Education on sexuality: Relevant to young people
Sixteen-year-old Elorm (not her real name) had dreamt of becoming a nurse but, unfortunately, she dropped out of school at the age of 13. According to her, she became pregnant while in junior high school, and this shattered all her dreams.
Ignorant of the consequences, she involved herself in a sexual activity that resulted in an unplanned pregnancy.
Speaking to this reporter, she said becoming pregnant was the most traumatic experience for her to endure at that age, as an unmarried girl. “I lost my morals and I was strapped with the social stigma of being a pregnant teenager. I couldn’t go to school, church or play with my friends. My parents were disappointed in me and other family members and friends looked at me as a loose, immoral and impure girl.”
She added that to avert the shame she had brought to her parents, she was sent away to stay with her aunt in Accra, thus closing her chapter on education.
There are a number of young people like Elorm in Ghana who are not well informed before they become sexually active, and that makes it difficult for them to take decisions related to their sexual life.
Education
Good education on sexuality is essential to help young people to prepare for healthy and fulfilling lives. High quality information and comprehensive sexuality education can equip them with the knowledge, skills and attitudes they need to make informed choices now and in the future.
It will also enhance their independence and self-esteem and help them to experience their sexuality and relationships in a positive and pleasurable way at the right time.
According to the International Planned Parenthood Federation (IPPF), high quality, comprehensive and right-based sexuality education programme can delay initiation of sexual activity and unprotected sex.
It further states that sexuality education programmes can decrease the number of sexual partners, increase contraceptive and condom use and therefore decrease unintended pregnancies and sexually transmitted infections among young people.
Stakeholders’ meeting
To brainstorm the need for a Comprehensive Sexuality Education (CSE) in the country, a stakeholders’ meeting has been held in Accra by the United Nations Population Fund (UNFPA) and the University of Cape Coast (UCC).
The UNFPA defines comprehensive sexuality education as a right-based and gender–focused approach to sexuality education, whether in school or out of school.
It aims at equipping children and young people with the knowledge, skills, attitudes and values that will enable them to develop a positive view of their sexuality, in the context of their emotional and social development.
By embracing a holistic view of sexuality and sexual behaviour, which goes beyond a focus on the prevention of pregnancy and sexually transmitted infection, CSE enables children and young people to acquire information about human sexuality, sexual and reproductive health and human rights.
It will also enable them to explore and nurture positive values and attitudes towards their sexual and reproductive health and develop self-esteem, respect for human rights and gender equality.
Adolescent reproductive health policy
Speaking at the stakeholders’ meeting, a researcher at the Department of Population and Health, UCC, Professor Kofi Awusabo Asare, said there were shortfalls in Ghana’s adolescent reproductive health policy in meeting a comprehensive sexuality education.

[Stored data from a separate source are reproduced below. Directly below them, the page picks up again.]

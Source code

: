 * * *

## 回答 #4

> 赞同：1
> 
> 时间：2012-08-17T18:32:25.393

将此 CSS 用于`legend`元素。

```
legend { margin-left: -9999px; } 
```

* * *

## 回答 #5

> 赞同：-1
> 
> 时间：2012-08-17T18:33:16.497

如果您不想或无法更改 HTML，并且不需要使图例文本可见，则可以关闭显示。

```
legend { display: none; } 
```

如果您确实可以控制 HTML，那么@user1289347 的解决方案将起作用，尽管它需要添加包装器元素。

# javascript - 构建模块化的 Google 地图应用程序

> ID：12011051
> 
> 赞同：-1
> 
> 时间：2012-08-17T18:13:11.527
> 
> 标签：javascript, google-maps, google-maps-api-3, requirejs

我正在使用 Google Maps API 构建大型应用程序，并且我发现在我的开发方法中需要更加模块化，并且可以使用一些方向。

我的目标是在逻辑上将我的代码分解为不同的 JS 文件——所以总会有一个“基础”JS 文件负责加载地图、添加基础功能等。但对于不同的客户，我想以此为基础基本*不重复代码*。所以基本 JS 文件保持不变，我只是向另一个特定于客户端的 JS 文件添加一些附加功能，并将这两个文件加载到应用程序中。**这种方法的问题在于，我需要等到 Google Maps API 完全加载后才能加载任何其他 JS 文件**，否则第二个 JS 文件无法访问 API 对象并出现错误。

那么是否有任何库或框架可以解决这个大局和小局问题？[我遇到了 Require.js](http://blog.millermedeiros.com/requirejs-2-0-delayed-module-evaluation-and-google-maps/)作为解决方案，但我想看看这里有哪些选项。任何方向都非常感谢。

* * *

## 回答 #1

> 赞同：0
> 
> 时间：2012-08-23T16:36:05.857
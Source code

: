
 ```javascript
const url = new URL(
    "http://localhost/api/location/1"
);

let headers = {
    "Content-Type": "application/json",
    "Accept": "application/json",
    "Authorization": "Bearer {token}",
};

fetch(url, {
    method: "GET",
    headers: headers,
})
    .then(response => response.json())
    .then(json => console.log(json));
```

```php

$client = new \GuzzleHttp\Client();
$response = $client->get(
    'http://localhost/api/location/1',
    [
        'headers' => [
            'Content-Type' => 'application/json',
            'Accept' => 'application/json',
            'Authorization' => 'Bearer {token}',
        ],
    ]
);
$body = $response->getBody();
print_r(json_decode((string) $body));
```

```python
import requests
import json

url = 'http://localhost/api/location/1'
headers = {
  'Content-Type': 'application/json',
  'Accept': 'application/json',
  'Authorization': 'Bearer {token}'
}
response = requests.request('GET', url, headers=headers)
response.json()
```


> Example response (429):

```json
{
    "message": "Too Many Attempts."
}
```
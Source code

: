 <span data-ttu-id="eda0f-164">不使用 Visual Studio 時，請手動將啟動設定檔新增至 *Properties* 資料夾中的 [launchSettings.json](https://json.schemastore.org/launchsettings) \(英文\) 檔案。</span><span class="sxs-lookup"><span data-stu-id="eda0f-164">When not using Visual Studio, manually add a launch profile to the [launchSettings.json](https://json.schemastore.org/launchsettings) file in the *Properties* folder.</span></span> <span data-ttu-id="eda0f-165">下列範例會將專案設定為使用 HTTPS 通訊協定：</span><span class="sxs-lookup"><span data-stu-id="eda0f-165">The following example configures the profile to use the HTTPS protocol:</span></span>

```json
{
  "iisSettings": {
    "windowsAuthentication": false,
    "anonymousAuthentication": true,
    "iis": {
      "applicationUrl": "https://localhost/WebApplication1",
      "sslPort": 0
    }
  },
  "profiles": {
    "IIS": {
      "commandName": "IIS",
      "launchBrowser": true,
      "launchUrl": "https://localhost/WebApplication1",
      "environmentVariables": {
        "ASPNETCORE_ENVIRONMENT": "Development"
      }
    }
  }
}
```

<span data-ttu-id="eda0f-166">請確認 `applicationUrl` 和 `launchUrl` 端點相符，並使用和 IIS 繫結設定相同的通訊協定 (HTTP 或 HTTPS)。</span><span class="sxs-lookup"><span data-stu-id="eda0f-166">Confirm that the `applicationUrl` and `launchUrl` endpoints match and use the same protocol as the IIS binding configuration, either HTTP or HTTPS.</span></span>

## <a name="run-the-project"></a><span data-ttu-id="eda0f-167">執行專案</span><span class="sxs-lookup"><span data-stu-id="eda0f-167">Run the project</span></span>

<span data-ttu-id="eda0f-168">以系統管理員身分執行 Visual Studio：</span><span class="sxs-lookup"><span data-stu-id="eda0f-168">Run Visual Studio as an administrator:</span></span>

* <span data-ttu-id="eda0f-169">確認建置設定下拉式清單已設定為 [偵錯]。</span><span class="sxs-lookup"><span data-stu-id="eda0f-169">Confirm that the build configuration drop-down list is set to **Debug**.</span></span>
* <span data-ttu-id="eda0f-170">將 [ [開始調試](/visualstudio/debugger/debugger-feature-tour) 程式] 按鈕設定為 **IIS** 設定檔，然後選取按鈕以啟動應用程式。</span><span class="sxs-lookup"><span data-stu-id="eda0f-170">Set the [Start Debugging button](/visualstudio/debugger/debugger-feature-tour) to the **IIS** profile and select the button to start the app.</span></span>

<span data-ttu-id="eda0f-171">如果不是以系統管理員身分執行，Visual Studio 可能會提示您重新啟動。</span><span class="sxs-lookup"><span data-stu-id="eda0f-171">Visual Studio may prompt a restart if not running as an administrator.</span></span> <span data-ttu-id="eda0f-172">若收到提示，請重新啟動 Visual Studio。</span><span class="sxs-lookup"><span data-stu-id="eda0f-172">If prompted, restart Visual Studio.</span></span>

He said the policy was weak at reproductive health rights and issues such as knowing more about other sexually transmitted infections apart from HIV and AIDS.
He also mentioned that understanding the issues of pregnancy and pregnancy-related challenges and how to avoid unwanted pregnancy was lacking.
He said there were currently some young people who were married and those people could not be asked to abstain, and emphasised the need to help such people to take decisions that would benefit them.
He said a comprehensive sexuality education would make information available for effective and efficient decision-making with regard to the reproductive health system.
Situation of young people
For his part, the country representative of UNFPA, Dr Babatunda Ahonsi, said over the years the situation of young people, especially on issues related to their sexual and reproductive health, had not improved in the country.
According to him, the number of young people who are engaged in high risk sex (casual sex), that is those not using condoms and are not protecting themselves, have gone up, while the country’s teenage pregnancy rate of 14 per 1000 had not seen any improvement over the last 16 years.
“You look back from 2003 to 2014 and the level of comprehensive knowledge among young people on HIV is getting worse. It shows that either we are not providing enough information, education and sensitisation and giving them the skills to protect themselves to stay away from these unsafe ways which compromise their lives’ chances, or we are not giving the information effectively; hence, they are not using the information the way they need to manage their lives.”
Dr Ahonsi, therefore, called for positive mechanisms and quality assurance systems to ensure that the school system would design a curriculum that would entail best ways to give life-saving information to young people.
“Luckily for Ghana, the majority of the adolescents are in school and they are a captive audience. It behoves the school system to provide them with comprehensive information that is factual, non-judgemental in a way that they can relate with, so that they can use that information to stay out of situations that put them at risk,” he said.
The participants comprised delegates from both governmental and non-governmental organisations and the media.
They called for the inclusion of a comprehensive sexuality education in the country’s educational curriculum and a comprehensive sexuality education guideline for the non-education sector.